Stored data

....

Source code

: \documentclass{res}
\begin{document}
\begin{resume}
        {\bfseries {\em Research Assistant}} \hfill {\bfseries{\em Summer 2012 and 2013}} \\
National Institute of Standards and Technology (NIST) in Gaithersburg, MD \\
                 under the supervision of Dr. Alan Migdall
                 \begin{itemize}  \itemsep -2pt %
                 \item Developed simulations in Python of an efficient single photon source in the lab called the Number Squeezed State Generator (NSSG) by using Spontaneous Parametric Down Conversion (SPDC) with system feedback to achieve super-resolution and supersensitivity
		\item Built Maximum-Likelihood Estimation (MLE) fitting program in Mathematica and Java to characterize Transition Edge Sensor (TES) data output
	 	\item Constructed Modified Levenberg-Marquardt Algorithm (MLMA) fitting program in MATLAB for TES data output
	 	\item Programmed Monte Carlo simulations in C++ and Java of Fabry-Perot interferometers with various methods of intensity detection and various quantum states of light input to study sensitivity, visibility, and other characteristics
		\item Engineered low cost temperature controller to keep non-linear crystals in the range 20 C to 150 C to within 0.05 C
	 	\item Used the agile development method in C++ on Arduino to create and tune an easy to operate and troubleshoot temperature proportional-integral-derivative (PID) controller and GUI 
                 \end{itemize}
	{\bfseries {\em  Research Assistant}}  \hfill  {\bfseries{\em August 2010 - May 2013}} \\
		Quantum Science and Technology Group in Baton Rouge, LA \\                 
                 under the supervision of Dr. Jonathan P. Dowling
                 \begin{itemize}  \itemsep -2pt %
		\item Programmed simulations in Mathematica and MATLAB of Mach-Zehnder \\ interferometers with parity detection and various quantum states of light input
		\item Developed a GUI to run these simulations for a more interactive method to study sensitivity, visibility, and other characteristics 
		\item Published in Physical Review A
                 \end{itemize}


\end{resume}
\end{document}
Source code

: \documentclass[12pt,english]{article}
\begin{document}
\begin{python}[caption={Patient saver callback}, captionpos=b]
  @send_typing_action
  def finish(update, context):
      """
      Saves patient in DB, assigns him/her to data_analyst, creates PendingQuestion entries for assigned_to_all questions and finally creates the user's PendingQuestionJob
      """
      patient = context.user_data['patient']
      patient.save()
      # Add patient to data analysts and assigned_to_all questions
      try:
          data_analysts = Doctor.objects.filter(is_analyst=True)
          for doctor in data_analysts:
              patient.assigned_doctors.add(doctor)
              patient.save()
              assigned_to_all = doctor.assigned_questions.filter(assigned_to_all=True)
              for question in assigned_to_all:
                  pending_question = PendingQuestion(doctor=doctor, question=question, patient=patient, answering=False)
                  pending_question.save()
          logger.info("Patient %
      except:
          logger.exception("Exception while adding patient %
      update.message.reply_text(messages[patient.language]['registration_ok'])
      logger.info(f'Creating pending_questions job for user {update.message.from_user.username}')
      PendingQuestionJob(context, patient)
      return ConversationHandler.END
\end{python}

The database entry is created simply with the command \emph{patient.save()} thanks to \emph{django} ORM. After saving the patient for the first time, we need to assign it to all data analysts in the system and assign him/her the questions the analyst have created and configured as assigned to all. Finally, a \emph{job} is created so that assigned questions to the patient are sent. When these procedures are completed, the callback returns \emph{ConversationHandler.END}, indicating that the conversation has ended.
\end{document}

....

# [Task description]
Your reply should match the data above exactly, line for line.

# [Written solution]
Source code

: \documentclass{res}
\begin{document}
\begin{resume}
        {\bfseries {\em Research Assistant}} \hfill {\bfseries{\em Summer 2012 and 2013}} \\
National Institute of Standards and Technology (NIST) in Gaithersburg, MD \\
                 under the supervision of Dr. Alan Migdall
                 \begin{itemize}  \itemsep -2pt %
                 \item Developed simulations in Python of an efficient single photon source in the lab called the Number Squeezed State Generator (NSSG) by using Spontaneous Parametric Down Conversion (SPDC) with system feedback to achieve super-resolution and supersensitivity
		\item Built Maximum-Likelihood Estimation (MLE) fitting program in Mathematica and Java to characterize Transition Edge Sensor (TES) data output
	 	\item Constructed Modified Levenberg-Marquardt Algorithm (MLMA) fitting program in MATLAB for TES data output
	 	\item Programmed Monte Carlo simulations in C++ and Java of Fabry-Perot interferometers with various methods of intensity detection and various quantum states of light input to study sensitivity, visibility, and other characteristics
		\item Engineered low cost temperature controller to keep non-linear crystals in the range 20 C to 150 C to within 0.05 C
	 	\item Used the agile development method in C++ on Arduino to create and tune an easy to operate and troubleshoot temperature proportional-integral-derivative (PID) controller and GUI 
                 \end{itemize}
	{\bfseries {\em  Research Assistant}}  \hfill  {\bfseries{\em August 2010 - May 2013}} \\
		Quantum Science and Technology Group in Baton Rouge, LA \\                 
                 under the supervision of Dr. Jonathan P. Dowling
                 \begin{itemize}  \itemsep -2pt %
		\item Programmed simulations in Mathematica and MATLAB of Mach-Zehnder \\ interferometers with parity detection and various quantum states of light input
		\item Developed a GUI to run these simulations for a more interactive method to study sensitivity, visibility, and other characteristics 
		\item Published in Physical Review A
                 \end{itemize}


\end{resume}
\end{document}
Source code

: \documentclass[12pt,english]{article}
\begin{document}
\begin{python}[caption={Patient saver callback}, captionpos=b]
  @send_typing_action
  def finish(update, context):
      """
      Saves patient in DB, assigns him/her to data_analyst, creates PendingQuestion entries for assigned_to_all questions and finally creates the user's PendingQuestionJob
      """
      patient = context.user_data['patient']
      patient.save()
      # Add patient to data analysts and assigned_to_all questions
      try:
          data_analysts = Doctor.objects.filter(is_analyst=True)
          for doctor in data_analysts:
              patient.assigned_doctors.add(doctor)
              patient.save()
              assigned_to_all = doctor.assigned_questions.filter(assigned_to_all=True)
              for question in assigned_to_all:
                  pending_question = PendingQuestion(doctor=doctor, question=question, patient=patient, answering=False)
                  pending_question.save()
          logger.info("Patient %
      except:
          logger.exception("Exception while adding patient %
      update.message.reply_text(messages[patient.language]['registration_ok'])
      logger.info(f'Creating pending_questions job for user {update.message.from_user.username}')
      PendingQuestionJob(context, patient)
      return ConversationHandler.END
\end{python}

The database entry is created simply with the command \emph{patient.save()} thanks to \emph{django} ORM. After saving the patient for the first time, we need to assign it to all data analysts in the system and assign him/her the questions the analyst have created and configured as assigned to all. Finally, a \emph{job} is created so that assigned questions to the patient are sent. When these procedures are completed, the callback returns \emph{ConversationHandler.END}, indicating that the conversation has ended.
\end{document}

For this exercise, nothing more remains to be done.